Description
This pretrained spellchecker pipeline is built on the top of spellcheck_dl model. This pipeline is for PySpark 2.4.x users with SparkNLP 3.4.2 and above.
Predicted Entities
Live Demo Open in Colab Download Copy S3 URI
How to use
pipeline = PretrainedPipeline("spellcheck_dl_pipeline", lang = "en")
text = ["During the summer we have the best ueather.", "I have a black ueather jacket, so nice."]
pipeline.annotate(text)
val pipeline = new PretrainedPipeline("spellcheck_dl_pipeline", lang = "en")
val example = Array("During the summer we have the best ueather.", "I have a black ueather jacket, so nice.")
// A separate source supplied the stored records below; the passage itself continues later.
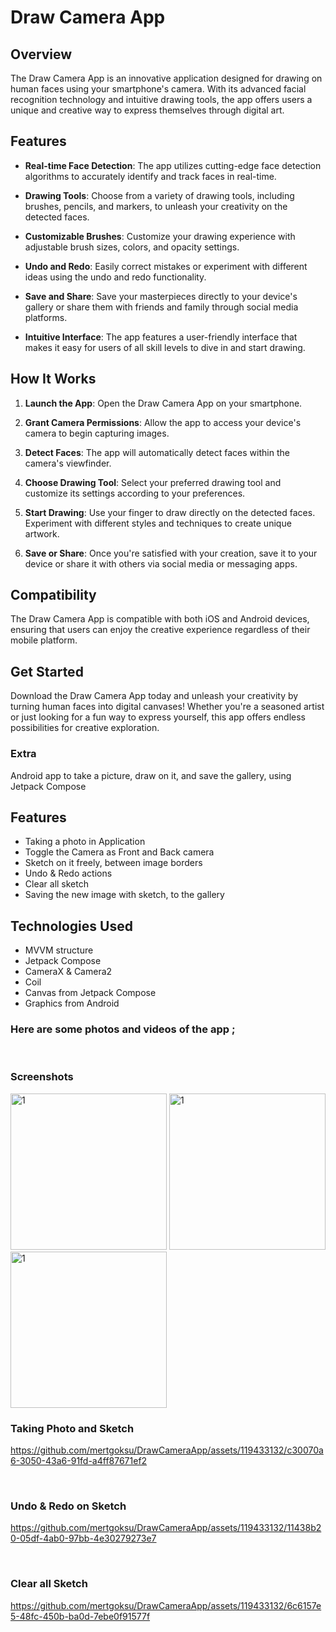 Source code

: # Draw Camera App

## Overview

The Draw Camera App is an innovative application designed for drawing on human faces using your smartphone's camera. With its advanced facial recognition technology and intuitive drawing tools, the app offers users a unique and creative way to express themselves through digital art.

## Features

- **Real-time Face Detection**: The app utilizes cutting-edge face detection algorithms to accurately identify and track faces in real-time.

- **Drawing Tools**: Choose from a variety of drawing tools, including brushes, pencils, and markers, to unleash your creativity on the detected faces.

- **Customizable Brushes**: Customize your drawing experience with adjustable brush sizes, colors, and opacity settings.

- **Undo and Redo**: Easily correct mistakes or experiment with different ideas using the undo and redo functionality.

- **Save and Share**: Save your masterpieces directly to your device's gallery or share them with friends and family through social media platforms.

- **Intuitive Interface**: The app features a user-friendly interface that makes it easy for users of all skill levels to dive in and start drawing.

## How It Works

1. **Launch the App**: Open the Draw Camera App on your smartphone.

2. **Grant Camera Permissions**: Allow the app to access your device's camera to begin capturing images.

3. **Detect Faces**: The app will automatically detect faces within the camera's viewfinder.

4. **Choose Drawing Tool**: Select your preferred drawing tool and customize its settings according to your preferences.

5. **Start Drawing**: Use your finger to draw directly on the detected faces. Experiment with different styles and techniques to create unique artwork.

6. **Save or Share**: Once you're satisfied with your creation, save it to your device or share it with others via social media or messaging apps.

## Compatibility

The Draw Camera App is compatible with both iOS and Android devices, ensuring that users can enjoy the creative experience regardless of their mobile platform.

## Get Started

Download the Draw Camera App today and unleash your creativity by turning human faces into digital canvases! Whether you're a seasoned artist or just looking for a fun way to express yourself, this app offers endless possibilities for creative exploration.


### Extra
Android app to take a picture, draw on it, and save the gallery, using Jetpack Compose
<br>

## Features
- Taking a photo in Application <br>
- Toggle the Camera as Front and Back camera <br>
- Sketch on it freely, between image borders <br>
- Undo & Redo actions <br>
- Clear all sketch <br>
- Saving the new image with sketch, to the gallery <br>

## Technologies Used
- MVVM structure <br>
- Jetpack Compose <br>
- CameraX & Camera2 <br>
- Coil <br>
- Canvas from Jetpack Compose <br>
- Graphics from Android <br>


### Here are some photos and videos of the app ;
<br>

### Screenshots
<img width="250" alt="1" src="https://github.com/mertgoksu/DrawCameraApp/assets/119433132/ffdeeacd-e688-4d84-b0d5-25d40a2a42bc">
<img width="250" alt="1" src="https://github.com/mertgoksu/DrawCameraApp/assets/119433132/1a0063eb-c3fb-4360-b11a-c30999f335f8">
<img width="250" alt="1" src="https://github.com/mertgoksu/DrawCameraApp/assets/119433132/b200d7a2-9fce-4342-a2b3-b9df3fe98a97">

### Taking Photo and Sketch


https://github.com/mertgoksu/DrawCameraApp/assets/119433132/c30070a6-3050-43a6-91fd-a4ff87671ef2


<br>

### Undo & Redo on Sketch


https://github.com/mertgoksu/DrawCameraApp/assets/119433132/11438b20-05df-4ab0-97bb-4e30279273e7


<br>

### Clear all Sketch


https://github.com/mertgoksu/DrawCameraApp/assets/119433132/6c6157e5-48fc-450b-ba0d-7ebe0f91577f


<br>












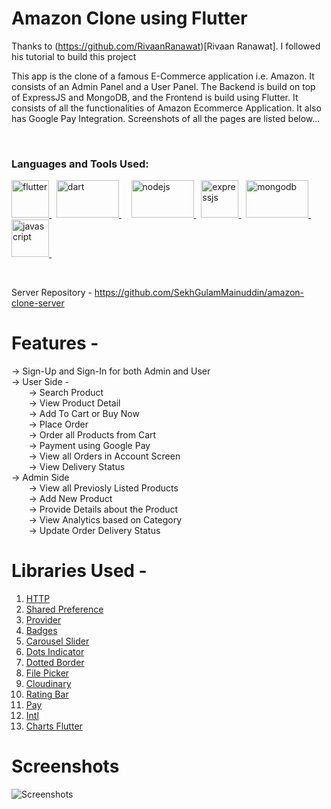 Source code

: # Amazon Clone using Flutter
Thanks to (https://github.com/RivaanRanawat)[Rivaan Ranawat]. I followed his tutorial to build this project

This app is the clone of a famous E-Commerce application i.e. Amazon. It consists of an Admin Panel and a User Panel. The Backend is build on top of ExpressJS and MongoDB, and the Frontend is build using Flutter. It consists of all the functionalities of Amazon Ecommerce Application. It also has Google Pay Integration. Screenshots of all the pages are listed below...

  <p><br></p>
  
  <h3 align="left">Languages and Tools Used:</h3>

<p> 
  <a href="https://flutter.dev" target="_blank" rel="noreferrer"> <img src="https://www.vectorlogo.zone/logos/flutterio/flutterio-icon.svg" alt="flutter" width="60" height="60"/> </a> &nbsp; 
  <a href="https://dart.dev" target="_blank" rel="noreferrer"> <img src="https://dart.dev/assets/img/shared/dart/logo+text/horizontal/white.svg" alt="dart" width="100" height="60"/> </a> &nbsp; &nbsp; 
  <a href="https://nodejs.org/en" target="_blank" rel="noreferrer"> <img src="https://nodejs.org/static/images/logo.svg" alt="nodejs" width="100" height="60"/> </a> &nbsp; 
   <a href="https://expressjs.com" target="_blank" rel="noreferrer"> <img src="https://ajeetchaulagain.com/static/7cb4af597964b0911fe71cb2f8148d64/8d565/express-js.webp" alt="expressjs" width="60" height="60"/> </a> &nbsp; 
   <a href="https://www.mongodb.com" target="_blank" rel="noreferrer"> <img src="https://newrelic.com/sites/default/files/styles/800w/public/2021-10/mongo_logo.jpg?itok=Z1PabBZB" alt="mongodb" width="100" height="60"/> </a> &nbsp; 
  <a href="https://www.javascript.com" target="_blank" rel="noreferrer"> <img src="https://cdn.iconscout.com/icon/free/png-512/free-javascript-2038874-1720087.png?f=avif&w=256" alt="javascript" width="60" height="60"/> </a> &nbsp; 
</p>

  <p><br></p>
  
Server Repository - [https://github.com/SekhGulamMainuddin/amazon-clone-server ](https://github.com/SekhGulamMainuddin/amazon-clone-server)

# Features -
-> Sign-Up and Sign-In for both Admin and User \
-> User Side - \
    &nbsp;  &nbsp; &nbsp;  &nbsp;-> Search Product \
    &nbsp;  &nbsp; &nbsp;  &nbsp;-> View Product Detail \
    &nbsp;  &nbsp; &nbsp;  &nbsp;-> Add To Cart or Buy Now \
    &nbsp;  &nbsp; &nbsp;  &nbsp;-> Place Order \
    &nbsp;  &nbsp; &nbsp;  &nbsp;-> Order all Products from Cart \
    &nbsp;  &nbsp; &nbsp;  &nbsp;-> Payment using Google Pay \
    &nbsp;  &nbsp; &nbsp;  &nbsp;-> View all Orders in Account Screen \
    &nbsp;  &nbsp; &nbsp;  &nbsp;-> View Delivery Status \
-> Admin Side \
    &nbsp;  &nbsp; &nbsp;  &nbsp;-> View all Previosly Listed Products \
    &nbsp;  &nbsp; &nbsp;  &nbsp;-> Add New Product \
    &nbsp;  &nbsp; &nbsp;  &nbsp;-> Provide Details about the Product \
    &nbsp;  &nbsp; &nbsp;  &nbsp;-> View Analytics based on Category \
    &nbsp;  &nbsp; &nbsp;  &nbsp;-> Update Order Delivery Status 


# Libraries Used - 
1. [HTTP](https://pub.dev/packages/http)
2. [Shared Preference](https://pub.dev/packages/shared_preferences)
3. [Provider](https://pub.dev/packages/provider)
4. [Badges](https://pub.dev/packages/badges)
5. [Carousel Slider](https://pub.dev/packages/carousel_slider)
6. [Dots Indicator](https://pub.dev/packages/dots_indicator)
7. [Dotted Border](https://pub.dev/packages/dotted_border)
8. [File Picker](https://pub.dev/packages/file_picker)
9. [Cloudinary](https://pub.dev/packages/cloudinary_public)
10. [Rating Bar](https://pub.dev/packages/flutter_rating_bar)
11. [Pay](https://pub.dev/packages/pay)
12. [Intl](https://pub.dev/packages/intl)
13. [Charts Flutter](https://pub.dev/documentation/charts_flutter/latest/)
  
# Screenshots
![Screenshots](https://user-images.githubusercontent.com/73953395/236886768-839ec3dc-3f63-4f99-a58c-ec6cfd44e9ac.png)





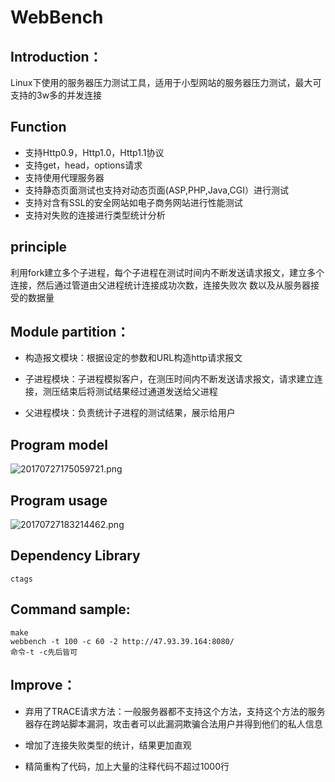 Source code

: # WebBench  

## Introduction：

Linux下使用的服务器压力测试工具，适用于小型网站的服务器压力测试，最大可支持的3w多的并发连接

## Function
* 支持Http0.9，Http1.0，Http1.1协议  
* 支持get，head，options请求  
* 支持使用代理服务器  
* 支持静态页面测试也支持对动态页面(ASP,PHP,Java,CGI）进行测试
* 支持对含有SSL的安全网站如电子商务网站进行性能测试
* 支持对失败的连接进行类型统计分析  
## principle
利用fork建立多个子进程，每个子进程在测试时间内不断发送请求报文，建立多个连接，然后通过管道由父进程统计连接成功次数，连接失败次
数以及从服务器接受的数据量


## Module partition：  
* 构造报文模块：根据设定的参数和URL构造http请求报文 

* 子进程模块：子进程模拟客户，在测压时间内不断发送请求报文，请求建立连接，测压结束后将测试结果经过通道发送给父进程  

* 父进程模块：负责统计子进程的测试结果，展示给用户  

## Program model
  
![20170727175059721.png](https://i.loli.net/2019/05/10/5cd56d315e173.png)  

## Program usage
  
![20170727183214462.png](https://i.loli.net/2019/05/10/5cd574d50c9f5.png)

## Dependency Library
    ctags
## Command sample:  
    make 
    webbench -t 100 -c 60 -2 http://47.93.39.164:8080/
    命令-t -c先后皆可
## Improve：  
* 弃用了TRACE请求方法：一般服务器都不支持这个方法，支持这个方法的服务器存在跨站脚本漏洞，攻击者可以此漏洞欺骗合法用户并得到他们的私人信息  

* 增加了连接失败类型的统计，结果更加直观  

* 精简重构了代码，加上大量的注释代码不超过1000行


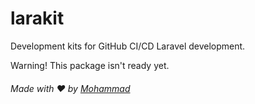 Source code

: # larakit

Development kits for GitHub CI/CD Laravel development.

Warning! This package isn't ready yet.

###### Made with :heart: by <a href="https://www.instagram.com/mjamilasfihani">Mohammad</a>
pipeline.annotate(example)
Results
[{'checked': ['During', 'the', 'summer', 'we', 'have', 'the', 'best', 'weather', '.'],
  'document': ['During the summer we have the best ueather.'],
  'token': ['During', 'the', 'summer', 'we', 'have', 'the', 'best', 'ueather', '.']},
 {'checked': ['I', 'have', 'a', 'black', 'leather', 'jacket', ',', 'so', 'nice',  '.'],
  'document': ['I have a black ueather jacket, so nice.'],
  'token': ['I', 'have', 'a', 'black', 'ueather', 'jacket', ',', 'so', 'nice', '.']}]
Model Information
| Model Name: | spellcheck_dl_pipeline | 
| Type: | pipeline | 
| Compatibility: | Spark NLP 4.0.0+ | 
| License: | Open Source | 
| Edition: | Community | 
| Language: | en | 
| Size: | 99.8 MB | 
Included Models
- DocumentAssembler
- TokenizerModel
- ContextSpellCheckerModel